The vote on the U.S.-penned and Chinese-approved United Nations Security Council resolution that calls for strong sanctions on North Korea over its January nuclear test and February long-range missile launch is being delayed by Moscow. The 15-member council was poised to vote on the resolution over the weekend, but Russia, a veto-wielding member of the council, has asked for more time to review it.

Negotiations over the resolution started after Pyongyang’s fourth nuclear test on January 6. 

Russian Ambassador to the United Nations Pyotr Ilyichev told reporters Moscow needs time to study the resolution as it contains “a vast number of details,” but some western diplomats tell Fox News the delay can be attributed to Kremlin muscle flexing, signaling to Washington and Beijing that they may agree on the resolution’s text, but ultimately both governments must fully include Moscow in considerations.  

China and Russia historically have been North Korea’s allies on the Security Council, often delaying and blocking action that would punish their Cold War partner. The White House announced last week that Beijing, also a veto-wielding member of the council, was on board to let the U.S. resolution pass. By Thursday afternoon, the Security Council held consultations on the draft resolution.

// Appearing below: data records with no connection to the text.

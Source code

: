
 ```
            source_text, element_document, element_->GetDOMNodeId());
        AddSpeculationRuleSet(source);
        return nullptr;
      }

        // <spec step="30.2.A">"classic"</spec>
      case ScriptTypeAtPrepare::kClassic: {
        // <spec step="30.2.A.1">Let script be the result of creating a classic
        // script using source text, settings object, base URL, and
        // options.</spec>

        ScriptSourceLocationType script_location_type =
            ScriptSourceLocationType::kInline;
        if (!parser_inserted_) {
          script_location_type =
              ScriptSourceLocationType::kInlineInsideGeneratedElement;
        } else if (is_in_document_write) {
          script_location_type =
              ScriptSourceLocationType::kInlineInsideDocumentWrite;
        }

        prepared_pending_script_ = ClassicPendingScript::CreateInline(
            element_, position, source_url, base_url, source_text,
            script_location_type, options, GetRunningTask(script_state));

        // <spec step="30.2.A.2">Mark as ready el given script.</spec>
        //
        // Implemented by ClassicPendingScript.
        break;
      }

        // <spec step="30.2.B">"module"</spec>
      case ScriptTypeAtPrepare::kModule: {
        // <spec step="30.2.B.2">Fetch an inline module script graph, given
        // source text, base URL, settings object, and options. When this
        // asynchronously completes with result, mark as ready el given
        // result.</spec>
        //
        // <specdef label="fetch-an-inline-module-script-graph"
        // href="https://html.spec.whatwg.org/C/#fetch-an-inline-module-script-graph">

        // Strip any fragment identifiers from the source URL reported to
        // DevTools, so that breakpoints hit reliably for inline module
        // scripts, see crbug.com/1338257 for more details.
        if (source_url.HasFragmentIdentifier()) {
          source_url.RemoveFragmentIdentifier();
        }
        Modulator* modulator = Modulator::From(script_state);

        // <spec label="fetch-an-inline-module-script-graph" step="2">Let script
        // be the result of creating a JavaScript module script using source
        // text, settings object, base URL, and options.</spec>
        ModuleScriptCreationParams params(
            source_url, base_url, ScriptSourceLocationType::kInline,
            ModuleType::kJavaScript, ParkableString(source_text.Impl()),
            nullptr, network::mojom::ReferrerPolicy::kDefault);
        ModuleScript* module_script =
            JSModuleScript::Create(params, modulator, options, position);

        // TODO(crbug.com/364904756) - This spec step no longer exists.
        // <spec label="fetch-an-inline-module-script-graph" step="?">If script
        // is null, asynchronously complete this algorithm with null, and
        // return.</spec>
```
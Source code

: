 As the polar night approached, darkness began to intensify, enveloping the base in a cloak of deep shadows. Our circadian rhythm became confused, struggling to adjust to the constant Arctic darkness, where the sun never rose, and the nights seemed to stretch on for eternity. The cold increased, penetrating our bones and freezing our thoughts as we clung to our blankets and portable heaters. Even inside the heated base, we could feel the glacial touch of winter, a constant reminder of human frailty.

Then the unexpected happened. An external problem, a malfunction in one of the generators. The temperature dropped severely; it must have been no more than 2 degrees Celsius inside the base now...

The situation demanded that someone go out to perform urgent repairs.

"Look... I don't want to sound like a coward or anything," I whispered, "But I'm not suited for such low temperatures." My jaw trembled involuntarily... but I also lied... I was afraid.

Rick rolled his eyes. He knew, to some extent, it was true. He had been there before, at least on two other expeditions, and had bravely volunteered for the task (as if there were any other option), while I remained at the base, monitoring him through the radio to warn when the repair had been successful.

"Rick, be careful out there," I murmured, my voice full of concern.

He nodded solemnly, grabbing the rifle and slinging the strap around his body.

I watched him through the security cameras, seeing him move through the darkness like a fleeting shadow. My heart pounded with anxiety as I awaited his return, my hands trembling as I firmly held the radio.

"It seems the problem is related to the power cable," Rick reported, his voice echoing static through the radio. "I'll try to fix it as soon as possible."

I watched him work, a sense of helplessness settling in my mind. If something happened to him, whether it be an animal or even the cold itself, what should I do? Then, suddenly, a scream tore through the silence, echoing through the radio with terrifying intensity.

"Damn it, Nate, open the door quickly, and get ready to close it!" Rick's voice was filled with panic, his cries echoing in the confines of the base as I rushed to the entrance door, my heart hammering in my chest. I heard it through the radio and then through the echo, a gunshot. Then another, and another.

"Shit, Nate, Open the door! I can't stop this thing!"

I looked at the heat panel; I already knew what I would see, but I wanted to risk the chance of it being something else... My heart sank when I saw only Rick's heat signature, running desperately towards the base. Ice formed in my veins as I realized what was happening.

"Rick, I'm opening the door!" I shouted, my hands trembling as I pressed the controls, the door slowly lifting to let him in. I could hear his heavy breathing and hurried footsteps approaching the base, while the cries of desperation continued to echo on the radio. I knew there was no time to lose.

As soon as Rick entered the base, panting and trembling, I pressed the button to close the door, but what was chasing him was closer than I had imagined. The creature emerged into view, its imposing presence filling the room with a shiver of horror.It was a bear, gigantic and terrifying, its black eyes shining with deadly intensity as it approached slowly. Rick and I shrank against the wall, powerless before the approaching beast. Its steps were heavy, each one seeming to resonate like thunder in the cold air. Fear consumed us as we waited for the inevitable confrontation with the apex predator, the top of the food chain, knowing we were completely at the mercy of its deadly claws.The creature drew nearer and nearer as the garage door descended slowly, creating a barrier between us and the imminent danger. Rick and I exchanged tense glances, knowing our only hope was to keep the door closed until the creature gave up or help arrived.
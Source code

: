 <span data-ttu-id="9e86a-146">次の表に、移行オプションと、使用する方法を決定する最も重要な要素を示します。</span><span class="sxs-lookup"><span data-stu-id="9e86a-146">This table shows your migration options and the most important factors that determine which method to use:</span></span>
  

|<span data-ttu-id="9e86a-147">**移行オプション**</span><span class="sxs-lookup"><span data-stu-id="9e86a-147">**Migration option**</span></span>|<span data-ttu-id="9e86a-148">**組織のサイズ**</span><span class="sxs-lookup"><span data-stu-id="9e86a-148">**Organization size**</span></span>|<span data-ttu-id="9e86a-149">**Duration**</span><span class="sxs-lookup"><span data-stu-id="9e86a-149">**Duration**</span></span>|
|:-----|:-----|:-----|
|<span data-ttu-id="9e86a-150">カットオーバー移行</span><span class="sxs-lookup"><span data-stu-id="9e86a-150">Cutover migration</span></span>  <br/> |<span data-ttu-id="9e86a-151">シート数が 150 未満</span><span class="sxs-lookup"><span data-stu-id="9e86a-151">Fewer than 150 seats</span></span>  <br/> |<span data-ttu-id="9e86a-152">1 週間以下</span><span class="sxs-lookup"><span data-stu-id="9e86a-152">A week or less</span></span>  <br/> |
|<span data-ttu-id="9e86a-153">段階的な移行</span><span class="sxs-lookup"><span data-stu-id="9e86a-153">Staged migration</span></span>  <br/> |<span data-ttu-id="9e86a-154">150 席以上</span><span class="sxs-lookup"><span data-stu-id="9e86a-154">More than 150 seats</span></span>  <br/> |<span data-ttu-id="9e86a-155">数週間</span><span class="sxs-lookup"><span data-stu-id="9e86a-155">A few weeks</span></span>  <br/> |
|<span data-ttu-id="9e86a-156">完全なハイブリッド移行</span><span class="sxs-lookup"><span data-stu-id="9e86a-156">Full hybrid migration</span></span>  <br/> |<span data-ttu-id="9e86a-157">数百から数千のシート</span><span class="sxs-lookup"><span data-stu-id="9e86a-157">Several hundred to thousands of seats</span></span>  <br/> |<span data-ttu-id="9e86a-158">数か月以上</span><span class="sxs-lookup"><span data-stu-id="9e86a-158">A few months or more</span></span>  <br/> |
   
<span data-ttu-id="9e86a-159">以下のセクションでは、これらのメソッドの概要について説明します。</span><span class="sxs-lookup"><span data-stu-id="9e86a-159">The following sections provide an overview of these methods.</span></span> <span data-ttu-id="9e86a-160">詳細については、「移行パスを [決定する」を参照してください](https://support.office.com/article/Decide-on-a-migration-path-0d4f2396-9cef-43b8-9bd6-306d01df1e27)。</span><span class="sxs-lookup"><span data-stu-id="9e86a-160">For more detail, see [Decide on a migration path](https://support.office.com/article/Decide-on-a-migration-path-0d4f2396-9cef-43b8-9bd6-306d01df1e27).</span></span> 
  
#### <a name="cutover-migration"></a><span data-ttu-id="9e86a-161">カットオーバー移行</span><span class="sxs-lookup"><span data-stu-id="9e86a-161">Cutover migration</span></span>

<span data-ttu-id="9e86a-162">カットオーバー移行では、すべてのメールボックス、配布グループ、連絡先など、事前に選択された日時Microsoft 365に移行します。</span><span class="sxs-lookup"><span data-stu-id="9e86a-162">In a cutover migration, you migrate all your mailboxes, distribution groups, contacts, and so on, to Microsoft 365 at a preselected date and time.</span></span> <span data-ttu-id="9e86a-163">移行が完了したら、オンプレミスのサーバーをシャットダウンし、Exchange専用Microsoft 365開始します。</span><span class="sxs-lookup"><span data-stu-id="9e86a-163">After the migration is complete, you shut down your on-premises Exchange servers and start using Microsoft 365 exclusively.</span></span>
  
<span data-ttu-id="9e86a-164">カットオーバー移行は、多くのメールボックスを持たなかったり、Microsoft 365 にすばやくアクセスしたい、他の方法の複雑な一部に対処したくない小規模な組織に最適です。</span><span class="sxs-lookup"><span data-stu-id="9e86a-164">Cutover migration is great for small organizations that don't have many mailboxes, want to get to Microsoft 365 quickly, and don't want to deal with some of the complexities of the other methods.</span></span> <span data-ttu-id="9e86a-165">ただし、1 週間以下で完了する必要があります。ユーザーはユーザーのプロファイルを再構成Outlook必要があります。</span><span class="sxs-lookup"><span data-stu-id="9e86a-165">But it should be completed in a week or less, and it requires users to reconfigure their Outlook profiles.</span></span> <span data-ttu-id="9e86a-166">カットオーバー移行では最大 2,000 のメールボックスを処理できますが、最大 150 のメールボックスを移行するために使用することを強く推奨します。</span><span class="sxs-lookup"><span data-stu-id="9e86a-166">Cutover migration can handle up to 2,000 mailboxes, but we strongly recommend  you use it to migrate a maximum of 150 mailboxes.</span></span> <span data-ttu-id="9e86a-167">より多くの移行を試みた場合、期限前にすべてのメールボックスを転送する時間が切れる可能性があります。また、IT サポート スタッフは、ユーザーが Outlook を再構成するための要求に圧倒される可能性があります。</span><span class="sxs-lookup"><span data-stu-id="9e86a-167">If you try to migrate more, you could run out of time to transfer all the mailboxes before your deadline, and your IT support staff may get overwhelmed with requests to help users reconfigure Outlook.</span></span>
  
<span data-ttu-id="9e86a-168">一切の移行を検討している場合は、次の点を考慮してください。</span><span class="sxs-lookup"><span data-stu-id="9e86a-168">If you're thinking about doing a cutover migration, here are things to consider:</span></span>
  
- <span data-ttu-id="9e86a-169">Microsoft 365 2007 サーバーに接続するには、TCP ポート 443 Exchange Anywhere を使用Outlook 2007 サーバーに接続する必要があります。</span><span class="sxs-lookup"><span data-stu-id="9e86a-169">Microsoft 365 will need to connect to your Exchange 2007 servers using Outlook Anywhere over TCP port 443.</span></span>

After the meeting, U.S. Ambassador to the U.N. Samantha Power said the resolution contained the “strongest set of sanctions imposed by the Security Council in more than two decades,” requiring for the first time all cargo going in and out of North Korea to be inspected. The resolution also imposes stiffer financial sanctions on North Korean banks and assets, as well as placing restrictions on the exports of North Korean coal and precious minerals and a ban on imports of aviation and rocket fuel.

After the draft resolution was shared with council members, U.N. diplomats said they expected a vote as early as Saturday. Russia has been the sole hold-out as the council awaits the green light from Moscow to go ahead with the vote. In principle, the vote could be called later Monday, but as the day progresses that has appeared less likely.